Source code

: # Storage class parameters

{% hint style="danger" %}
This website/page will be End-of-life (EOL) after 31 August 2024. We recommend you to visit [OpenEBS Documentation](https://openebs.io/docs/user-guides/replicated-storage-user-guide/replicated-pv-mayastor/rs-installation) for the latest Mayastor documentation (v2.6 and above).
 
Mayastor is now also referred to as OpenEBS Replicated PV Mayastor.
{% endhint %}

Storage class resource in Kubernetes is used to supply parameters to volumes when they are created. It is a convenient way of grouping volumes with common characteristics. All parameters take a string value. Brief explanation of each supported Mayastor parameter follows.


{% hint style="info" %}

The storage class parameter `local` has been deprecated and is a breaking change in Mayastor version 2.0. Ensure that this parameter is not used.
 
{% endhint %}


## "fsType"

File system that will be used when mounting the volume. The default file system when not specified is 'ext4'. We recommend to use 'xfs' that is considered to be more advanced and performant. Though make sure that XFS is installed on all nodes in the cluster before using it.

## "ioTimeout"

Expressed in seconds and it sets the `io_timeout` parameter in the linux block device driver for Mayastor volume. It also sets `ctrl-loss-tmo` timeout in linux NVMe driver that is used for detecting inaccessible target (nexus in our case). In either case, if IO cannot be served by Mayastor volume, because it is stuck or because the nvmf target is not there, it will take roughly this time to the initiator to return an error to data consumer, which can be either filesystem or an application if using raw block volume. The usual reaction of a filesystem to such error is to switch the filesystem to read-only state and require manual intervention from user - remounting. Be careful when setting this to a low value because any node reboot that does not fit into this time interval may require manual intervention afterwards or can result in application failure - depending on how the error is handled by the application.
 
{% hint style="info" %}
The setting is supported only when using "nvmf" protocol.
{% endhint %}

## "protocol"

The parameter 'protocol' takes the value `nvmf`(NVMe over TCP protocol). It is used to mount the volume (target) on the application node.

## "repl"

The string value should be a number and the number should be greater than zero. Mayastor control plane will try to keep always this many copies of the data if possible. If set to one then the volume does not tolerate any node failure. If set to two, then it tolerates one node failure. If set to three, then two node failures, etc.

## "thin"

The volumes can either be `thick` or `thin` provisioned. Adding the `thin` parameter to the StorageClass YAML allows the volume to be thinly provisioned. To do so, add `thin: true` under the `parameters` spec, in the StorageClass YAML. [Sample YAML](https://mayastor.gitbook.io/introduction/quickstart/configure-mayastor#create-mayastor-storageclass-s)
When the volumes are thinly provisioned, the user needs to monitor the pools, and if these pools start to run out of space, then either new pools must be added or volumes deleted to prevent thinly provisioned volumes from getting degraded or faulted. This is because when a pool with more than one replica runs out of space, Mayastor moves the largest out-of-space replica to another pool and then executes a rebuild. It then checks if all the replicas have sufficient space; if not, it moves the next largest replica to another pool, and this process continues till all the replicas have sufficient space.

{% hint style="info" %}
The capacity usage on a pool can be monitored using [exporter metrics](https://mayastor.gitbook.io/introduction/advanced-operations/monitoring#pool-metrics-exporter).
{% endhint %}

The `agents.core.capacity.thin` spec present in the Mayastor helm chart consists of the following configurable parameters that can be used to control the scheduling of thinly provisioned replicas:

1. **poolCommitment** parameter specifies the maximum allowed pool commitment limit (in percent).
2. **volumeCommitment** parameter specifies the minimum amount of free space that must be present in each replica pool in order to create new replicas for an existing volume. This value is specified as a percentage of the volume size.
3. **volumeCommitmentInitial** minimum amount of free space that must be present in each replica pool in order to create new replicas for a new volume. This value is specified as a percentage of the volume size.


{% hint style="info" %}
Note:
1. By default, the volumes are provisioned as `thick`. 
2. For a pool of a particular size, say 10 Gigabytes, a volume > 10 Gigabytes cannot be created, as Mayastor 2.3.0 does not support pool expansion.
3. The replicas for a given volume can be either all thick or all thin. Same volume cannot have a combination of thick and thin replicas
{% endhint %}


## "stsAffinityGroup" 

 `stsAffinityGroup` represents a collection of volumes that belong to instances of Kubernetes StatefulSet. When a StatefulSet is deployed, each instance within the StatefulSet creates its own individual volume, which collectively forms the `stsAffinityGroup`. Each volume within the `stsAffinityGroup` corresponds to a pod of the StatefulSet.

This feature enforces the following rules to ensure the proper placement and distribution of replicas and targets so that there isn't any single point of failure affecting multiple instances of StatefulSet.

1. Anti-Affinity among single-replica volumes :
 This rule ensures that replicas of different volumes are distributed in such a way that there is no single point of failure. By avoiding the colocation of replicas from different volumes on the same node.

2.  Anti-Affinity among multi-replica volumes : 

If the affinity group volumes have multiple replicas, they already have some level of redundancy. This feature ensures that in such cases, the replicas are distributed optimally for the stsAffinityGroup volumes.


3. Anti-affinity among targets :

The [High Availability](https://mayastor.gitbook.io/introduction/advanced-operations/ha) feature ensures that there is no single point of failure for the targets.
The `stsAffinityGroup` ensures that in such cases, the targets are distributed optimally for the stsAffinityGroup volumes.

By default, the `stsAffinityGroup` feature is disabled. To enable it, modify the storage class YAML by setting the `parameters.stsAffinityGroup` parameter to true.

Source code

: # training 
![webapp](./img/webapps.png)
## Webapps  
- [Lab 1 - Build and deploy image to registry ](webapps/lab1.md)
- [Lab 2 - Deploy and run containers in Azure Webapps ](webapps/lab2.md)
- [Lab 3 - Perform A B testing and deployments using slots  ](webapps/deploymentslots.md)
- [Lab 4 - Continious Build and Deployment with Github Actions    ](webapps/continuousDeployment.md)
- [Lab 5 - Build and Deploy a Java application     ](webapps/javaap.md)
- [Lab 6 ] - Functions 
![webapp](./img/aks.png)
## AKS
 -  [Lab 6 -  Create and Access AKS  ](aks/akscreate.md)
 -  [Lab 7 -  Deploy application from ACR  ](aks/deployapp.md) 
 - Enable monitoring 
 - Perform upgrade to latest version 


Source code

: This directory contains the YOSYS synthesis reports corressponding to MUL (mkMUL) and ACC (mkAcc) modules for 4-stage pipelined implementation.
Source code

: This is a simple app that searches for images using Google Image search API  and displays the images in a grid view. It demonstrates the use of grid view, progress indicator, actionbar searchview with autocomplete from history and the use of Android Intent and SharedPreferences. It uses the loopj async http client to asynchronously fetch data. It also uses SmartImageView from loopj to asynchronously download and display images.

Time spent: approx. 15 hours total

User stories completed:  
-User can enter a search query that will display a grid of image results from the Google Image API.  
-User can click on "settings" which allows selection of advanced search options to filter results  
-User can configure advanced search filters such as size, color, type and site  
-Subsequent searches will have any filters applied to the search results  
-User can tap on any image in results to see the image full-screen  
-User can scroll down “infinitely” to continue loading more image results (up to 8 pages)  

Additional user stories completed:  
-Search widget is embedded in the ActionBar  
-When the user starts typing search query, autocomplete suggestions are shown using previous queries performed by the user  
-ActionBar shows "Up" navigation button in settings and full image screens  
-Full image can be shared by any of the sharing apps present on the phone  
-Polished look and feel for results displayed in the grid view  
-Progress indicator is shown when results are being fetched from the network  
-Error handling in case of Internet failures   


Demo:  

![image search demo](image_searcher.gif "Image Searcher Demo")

Task: An exact repetition of all the records above is required.

Expected answer:
Source code

: # Storage class parameters

{% hint style="danger" %}
This website/page will be End-of-life (EOL) after 31 August 2024. We recommend you to visit [OpenEBS Documentation](https://openebs.io/docs/user-guides/replicated-storage-user-guide/replicated-pv-mayastor/rs-installation) for the latest Mayastor documentation (v2.6 and above).
 
Mayastor is now also referred to as OpenEBS Replicated PV Mayastor.
{% endhint %}

Storage class resource in Kubernetes is used to supply parameters to volumes when they are created. It is a convenient way of grouping volumes with common characteristics. All parameters take a string value. Brief explanation of each supported Mayastor parameter follows.


{% hint style="info" %}

The storage class parameter `local` has been deprecated and is a breaking change in Mayastor version 2.0. Ensure that this parameter is not used.
 
{% endhint %}


## "fsType"

File system that will be used when mounting the volume. The default file system when not specified is 'ext4'. We recommend to use 'xfs' that is considered to be more advanced and performant. Though make sure that XFS is installed on all nodes in the cluster before using it.

## "ioTimeout"

Expressed in seconds and it sets the `io_timeout` parameter in the linux block device driver for Mayastor volume. It also sets `ctrl-loss-tmo` timeout in linux NVMe driver that is used for detecting inaccessible target (nexus in our case). In either case, if IO cannot be served by Mayastor volume, because it is stuck or because the nvmf target is not there, it will take roughly this time to the initiator to return an error to data consumer, which can be either filesystem or an application if using raw block volume. The usual reaction of a filesystem to such error is to switch the filesystem to read-only state and require manual intervention from user - remounting. Be careful when setting this to a low value because any node reboot that does not fit into this time interval may require manual intervention afterwards or can result in application failure - depending on how the error is handled by the application.
 
{% hint style="info" %}
The setting is supported only when using "nvmf" protocol.
{% endhint %}

## "protocol"

The parameter 'protocol' takes the value `nvmf`(NVMe over TCP protocol). It is used to mount the volume (target) on the application node.

## "repl"

The string value should be a number and the number should be greater than zero. Mayastor control plane will try to keep always this many copies of the data if possible. If set to one then the volume does not tolerate any node failure. If set to two, then it tolerates one node failure. If set to three, then two node failures, etc.

## "thin"

The volumes can either be `thick` or `thin` provisioned. Adding the `thin` parameter to the StorageClass YAML allows the volume to be thinly provisioned. To do so, add `thin: true` under the `parameters` spec, in the StorageClass YAML. [Sample YAML](https://mayastor.gitbook.io/introduction/quickstart/configure-mayastor#create-mayastor-storageclass-s)
When the volumes are thinly provisioned, the user needs to monitor the pools, and if these pools start to run out of space, then either new pools must be added or volumes deleted to prevent thinly provisioned volumes from getting degraded or faulted. This is because when a pool with more than one replica runs out of space, Mayastor moves the largest out-of-space replica to another pool and then executes a rebuild. It then checks if all the replicas have sufficient space; if not, it moves the next largest replica to another pool, and this process continues till all the replicas have sufficient space.

{% hint style="info" %}
The capacity usage on a pool can be monitored using [exporter metrics](https://mayastor.gitbook.io/introduction/advanced-operations/monitoring#pool-metrics-exporter).
{% endhint %}

The `agents.core.capacity.thin` spec present in the Mayastor helm chart consists of the following configurable parameters that can be used to control the scheduling of thinly provisioned replicas:

1. **poolCommitment** parameter specifies the maximum allowed pool commitment limit (in percent).
2. **volumeCommitment** parameter specifies the minimum amount of free space that must be present in each replica pool in order to create new replicas for an existing volume. This value is specified as a percentage of the volume size.
3. **volumeCommitmentInitial** minimum amount of free space that must be present in each replica pool in order to create new replicas for a new volume. This value is specified as a percentage of the volume size.


{% hint style="info" %}
Note:
1. By default, the volumes are provisioned as `thick`. 
2. For a pool of a particular size, say 10 Gigabytes, a volume > 10 Gigabytes cannot be created, as Mayastor 2.3.0 does not support pool expansion.
3. The replicas for a given volume can be either all thick or all thin. Same volume cannot have a combination of thick and thin replicas
{% endhint %}


## "stsAffinityGroup" 

 `stsAffinityGroup` represents a collection of volumes that belong to instances of Kubernetes StatefulSet. When a StatefulSet is deployed, each instance within the StatefulSet creates its own individual volume, which collectively forms the `stsAffinityGroup`. Each volume within the `stsAffinityGroup` corresponds to a pod of the StatefulSet.

This feature enforces the following rules to ensure the proper placement and distribution of replicas and targets so that there isn't any single point of failure affecting multiple instances of StatefulSet.

1. Anti-Affinity among single-replica volumes :
 This rule ensures that replicas of different volumes are distributed in such a way that there is no single point of failure. By avoiding the colocation of replicas from different volumes on the same node.

2.  Anti-Affinity among multi-replica volumes : 

If the affinity group volumes have multiple replicas, they already have some level of redundancy. This feature ensures that in such cases, the replicas are distributed optimally for the stsAffinityGroup volumes.


3. Anti-affinity among targets :

The [High Availability](https://mayastor.gitbook.io/introduction/advanced-operations/ha) feature ensures that there is no single point of failure for the targets.
The `stsAffinityGroup` ensures that in such cases, the targets are distributed optimally for the stsAffinityGroup volumes.

By default, the `stsAffinityGroup` feature is disabled. To enable it, modify the storage class YAML by setting the `parameters.stsAffinityGroup` parameter to true.

Source code

: # training 
![webapp](./img/webapps.png)
## Webapps  
- [Lab 1 - Build and deploy image to registry ](webapps/lab1.md)
- [Lab 2 - Deploy and run containers in Azure Webapps ](webapps/lab2.md)
- [Lab 3 - Perform A B testing and deployments using slots  ](webapps/deploymentslots.md)
- [Lab 4 - Continious Build and Deployment with Github Actions    ](webapps/continuousDeployment.md)
- [Lab 5 - Build and Deploy a Java application     ](webapps/javaap.md)
- [Lab 6 ] - Functions 
![webapp](./img/aks.png)
## AKS
 -  [Lab 6 -  Create and Access AKS  ](aks/akscreate.md)
 -  [Lab 7 -  Deploy application from ACR  ](aks/deployapp.md) 
 - Enable monitoring 
 - Perform upgrade to latest version 


Source code

: This directory contains the YOSYS synthesis reports corressponding to MUL (mkMUL) and ACC (mkAcc) modules for 4-stage pipelined implementation.
Source code

: This is a simple app that searches for images using Google Image search API  and displays the images in a grid view. It demonstrates the use of grid view, progress indicator, actionbar searchview with autocomplete from history and the use of Android Intent and SharedPreferences. It uses the loopj async http client to asynchronously fetch data. It also uses SmartImageView from loopj to asynchronously download and display images.

Time spent: approx. 15 hours total

User stories completed:  
-User can enter a search query that will display a grid of image results from the Google Image API.  
-User can click on "settings" which allows selection of advanced search options to filter results  
-User can configure advanced search filters such as size, color, type and site  
-Subsequent searches will have any filters applied to the search results  
-User can tap on any image in results to see the image full-screen  
-User can scroll down “infinitely” to continue loading more image results (up to 8 pages)  

Additional user stories completed:  
-Search widget is embedded in the ActionBar  
-When the user starts typing search query, autocomplete suggestions are shown using previous queries performed by the user  
-ActionBar shows "Up" navigation button in settings and full image screens  
-Full image can be shared by any of the sharing apps present on the phone  
-Polished look and feel for results displayed in the grid view  
-Progress indicator is shown when results are being fetched from the network  
-Error handling in case of Internet failures   


Demo:  

![image search demo](image_searcher.gif "Image Searcher Demo")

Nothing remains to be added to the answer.